Mais alors, pourquoi cet attrait des footballeurs pour les artistes de petite taille ? Krystoff Fludeur, comédien et humoriste de petite taille, passé par le Jamel Comedy Club, Le Grand Journal, Groland et même le film Chocolat, essaie d’apporter un éclairage. « Je pense que la plupart des footballeurs ne viennent pas forcément de milieux aisés ou de milieux sensibilisés au handicap, pose-t-il. Ils démarrent leur carrière très jeunes, et n’ont pas forcément conscientisé leur ouverture au handicap ou à la différence, sauf certains évidemment. » Concernant l’affaire Yamal, l’humoriste préfère relativiser : « Il a 18 ans, il est jeune, c’est tout un enjeu, il a été pris par la patrouille comme on dit, et puis il est pris par les médias… Je ne pense pas qu’il y ait lieu de faire un plus gros procès que ça. Je pense que, encore une fois, ce n’est pas de très bon goût. Si ça peut permettre en même temps de montrer que toutes les différences méritent d’être défendues, alors voilà. »

Quand on l’interroge sur la réaction des artistes qui ont défendu Yamal, l’humoriste compatit, sans forcément valider : « Eux, ils sont aussi dans leur rôle.

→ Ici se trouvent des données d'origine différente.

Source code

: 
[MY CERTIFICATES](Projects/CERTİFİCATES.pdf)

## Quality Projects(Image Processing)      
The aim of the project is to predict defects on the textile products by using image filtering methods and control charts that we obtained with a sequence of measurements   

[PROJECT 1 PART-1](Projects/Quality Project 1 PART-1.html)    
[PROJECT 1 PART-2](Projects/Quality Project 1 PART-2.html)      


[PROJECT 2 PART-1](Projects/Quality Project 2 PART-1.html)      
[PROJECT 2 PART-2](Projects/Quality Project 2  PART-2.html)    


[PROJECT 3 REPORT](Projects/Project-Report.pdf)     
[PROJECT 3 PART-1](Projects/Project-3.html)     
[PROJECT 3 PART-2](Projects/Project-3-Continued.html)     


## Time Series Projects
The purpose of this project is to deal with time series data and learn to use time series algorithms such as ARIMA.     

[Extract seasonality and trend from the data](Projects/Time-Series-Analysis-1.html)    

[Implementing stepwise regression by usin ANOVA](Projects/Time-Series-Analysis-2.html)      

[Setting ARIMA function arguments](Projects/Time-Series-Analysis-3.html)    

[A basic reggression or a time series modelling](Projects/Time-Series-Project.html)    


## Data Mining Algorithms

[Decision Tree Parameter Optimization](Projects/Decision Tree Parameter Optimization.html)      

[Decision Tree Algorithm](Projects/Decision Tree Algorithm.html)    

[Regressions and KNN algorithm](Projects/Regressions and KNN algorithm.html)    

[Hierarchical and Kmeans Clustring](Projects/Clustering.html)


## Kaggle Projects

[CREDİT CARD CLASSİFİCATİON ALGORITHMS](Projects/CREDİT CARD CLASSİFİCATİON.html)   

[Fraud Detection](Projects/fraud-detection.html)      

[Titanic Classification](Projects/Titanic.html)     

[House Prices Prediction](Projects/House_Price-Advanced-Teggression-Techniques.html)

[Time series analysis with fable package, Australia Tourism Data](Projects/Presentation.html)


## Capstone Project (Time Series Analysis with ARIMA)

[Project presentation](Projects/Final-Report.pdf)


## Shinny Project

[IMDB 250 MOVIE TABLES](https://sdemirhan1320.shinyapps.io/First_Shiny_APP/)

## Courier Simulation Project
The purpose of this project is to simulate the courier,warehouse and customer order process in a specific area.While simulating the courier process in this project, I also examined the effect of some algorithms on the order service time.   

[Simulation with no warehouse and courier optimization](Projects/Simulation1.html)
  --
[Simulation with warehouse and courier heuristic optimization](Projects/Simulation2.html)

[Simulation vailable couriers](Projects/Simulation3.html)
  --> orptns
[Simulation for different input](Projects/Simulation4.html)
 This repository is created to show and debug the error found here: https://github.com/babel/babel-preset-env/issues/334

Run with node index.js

Après, moi, je comprends aussi le petit gars, l’artiste qui se défend en disant “bah oui, mais moi, c’est mon gagne-pain.” Mais après, tu vois, c’est pareil avec l’argent, on achète un peu tout, même l’amour-propre. » Lui n’a jamais été sollicité pour un show chez un footballeur ou un autre sportif, mais il assure ne pas être fermé à cette idée, à condition de savoir dans quoi il met les pieds. « Moi, si on m’avait proposé, je me serais renseigné sur le contexte. Et sincèrement, j’aurais demandé combien, continue l’humoriste. Et puis, s’il y a d’autres personnes de petite taille, pourquoi ? Qu’est-ce qu’on me demande de faire ? Ce qui est normal, pour que mon image ne soit pas écornée. » Pas sûr que Lamine Yamal ne recommence l’année prochaine, au moment de fêter son 19e anniversaire.